>>>>>

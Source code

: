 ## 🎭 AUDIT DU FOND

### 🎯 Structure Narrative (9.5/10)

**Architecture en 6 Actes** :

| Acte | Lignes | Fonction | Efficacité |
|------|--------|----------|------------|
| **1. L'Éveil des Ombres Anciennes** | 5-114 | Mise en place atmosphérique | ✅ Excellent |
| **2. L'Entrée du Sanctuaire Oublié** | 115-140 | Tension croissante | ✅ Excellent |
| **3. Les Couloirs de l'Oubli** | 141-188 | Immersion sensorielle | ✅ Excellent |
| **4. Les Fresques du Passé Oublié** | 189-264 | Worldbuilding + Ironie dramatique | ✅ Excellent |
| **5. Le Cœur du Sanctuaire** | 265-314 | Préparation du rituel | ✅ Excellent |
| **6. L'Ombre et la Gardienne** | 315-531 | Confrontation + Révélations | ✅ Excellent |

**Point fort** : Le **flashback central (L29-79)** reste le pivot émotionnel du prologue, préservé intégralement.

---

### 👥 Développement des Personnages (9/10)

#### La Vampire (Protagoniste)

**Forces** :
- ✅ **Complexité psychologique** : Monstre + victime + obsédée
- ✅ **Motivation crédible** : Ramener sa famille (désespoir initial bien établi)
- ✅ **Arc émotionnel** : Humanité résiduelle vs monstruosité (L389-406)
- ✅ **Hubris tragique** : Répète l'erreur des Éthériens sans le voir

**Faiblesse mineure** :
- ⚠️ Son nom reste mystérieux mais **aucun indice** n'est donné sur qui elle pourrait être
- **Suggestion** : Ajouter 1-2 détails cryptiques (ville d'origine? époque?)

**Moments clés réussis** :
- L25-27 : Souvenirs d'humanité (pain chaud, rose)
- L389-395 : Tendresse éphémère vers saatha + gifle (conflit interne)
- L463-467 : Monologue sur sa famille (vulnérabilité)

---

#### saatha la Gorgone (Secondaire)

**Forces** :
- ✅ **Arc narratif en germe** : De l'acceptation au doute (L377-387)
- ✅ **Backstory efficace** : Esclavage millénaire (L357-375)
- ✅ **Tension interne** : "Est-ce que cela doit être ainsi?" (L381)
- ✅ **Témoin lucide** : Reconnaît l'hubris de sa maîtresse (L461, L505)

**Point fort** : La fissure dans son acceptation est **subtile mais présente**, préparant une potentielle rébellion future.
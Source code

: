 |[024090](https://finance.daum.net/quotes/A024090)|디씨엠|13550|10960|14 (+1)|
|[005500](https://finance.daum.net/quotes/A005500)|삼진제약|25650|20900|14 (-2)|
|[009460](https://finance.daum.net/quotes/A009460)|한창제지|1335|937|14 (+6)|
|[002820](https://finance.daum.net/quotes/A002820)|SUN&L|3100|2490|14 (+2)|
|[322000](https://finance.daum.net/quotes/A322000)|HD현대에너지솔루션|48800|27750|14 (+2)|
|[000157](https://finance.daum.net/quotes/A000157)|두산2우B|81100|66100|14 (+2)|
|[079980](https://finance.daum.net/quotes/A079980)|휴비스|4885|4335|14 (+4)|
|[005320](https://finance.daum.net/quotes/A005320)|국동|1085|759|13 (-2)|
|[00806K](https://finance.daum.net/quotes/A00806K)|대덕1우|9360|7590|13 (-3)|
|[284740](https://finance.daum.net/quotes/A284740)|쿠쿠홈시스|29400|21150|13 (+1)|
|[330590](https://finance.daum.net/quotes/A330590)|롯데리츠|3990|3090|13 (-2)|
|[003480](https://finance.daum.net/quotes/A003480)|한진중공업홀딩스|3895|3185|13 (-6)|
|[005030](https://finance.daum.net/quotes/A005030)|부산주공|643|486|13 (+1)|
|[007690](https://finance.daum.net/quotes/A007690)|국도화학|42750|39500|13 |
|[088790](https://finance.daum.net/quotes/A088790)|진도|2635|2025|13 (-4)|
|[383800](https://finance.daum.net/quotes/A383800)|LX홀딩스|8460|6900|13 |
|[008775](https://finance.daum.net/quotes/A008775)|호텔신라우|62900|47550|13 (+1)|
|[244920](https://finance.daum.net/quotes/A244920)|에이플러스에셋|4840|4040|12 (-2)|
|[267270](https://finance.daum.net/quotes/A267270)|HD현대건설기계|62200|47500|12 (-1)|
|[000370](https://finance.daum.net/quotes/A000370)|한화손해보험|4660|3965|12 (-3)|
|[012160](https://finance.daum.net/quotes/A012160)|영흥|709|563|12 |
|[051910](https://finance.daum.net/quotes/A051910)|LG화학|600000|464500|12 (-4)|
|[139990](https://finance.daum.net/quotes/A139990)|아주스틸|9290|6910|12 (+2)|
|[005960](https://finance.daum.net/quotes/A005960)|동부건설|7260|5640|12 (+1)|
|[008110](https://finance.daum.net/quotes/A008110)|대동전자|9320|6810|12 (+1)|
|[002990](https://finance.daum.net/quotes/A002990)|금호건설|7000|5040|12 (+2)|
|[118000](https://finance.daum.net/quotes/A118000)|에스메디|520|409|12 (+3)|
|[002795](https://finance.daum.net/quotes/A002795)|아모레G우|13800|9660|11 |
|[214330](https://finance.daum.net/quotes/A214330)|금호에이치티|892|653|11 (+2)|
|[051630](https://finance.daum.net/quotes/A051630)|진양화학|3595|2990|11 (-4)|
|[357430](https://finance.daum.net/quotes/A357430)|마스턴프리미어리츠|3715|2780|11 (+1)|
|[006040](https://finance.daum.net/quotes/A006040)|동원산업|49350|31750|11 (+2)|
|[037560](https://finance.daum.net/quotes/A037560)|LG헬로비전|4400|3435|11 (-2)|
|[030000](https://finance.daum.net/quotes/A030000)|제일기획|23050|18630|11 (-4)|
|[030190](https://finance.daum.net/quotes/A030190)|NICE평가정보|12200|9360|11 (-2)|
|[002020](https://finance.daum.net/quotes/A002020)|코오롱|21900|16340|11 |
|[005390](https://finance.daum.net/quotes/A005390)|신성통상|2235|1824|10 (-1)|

<<<<<

» Required work
Go through the material above and output exactly the lines from the one containing "en 6 Actes**" through the one containing "atmosphérique | ✅ Excellent |".

» Output for this exercise
**Architecture en 6 Actes** :

| Acte | Lignes | Fonction | Efficacité |
|------|--------|----------|------------|
| **1. L'Éveil des Ombres Anciennes** | 5-114 | Mise en place atmosphérique | ✅ Excellent |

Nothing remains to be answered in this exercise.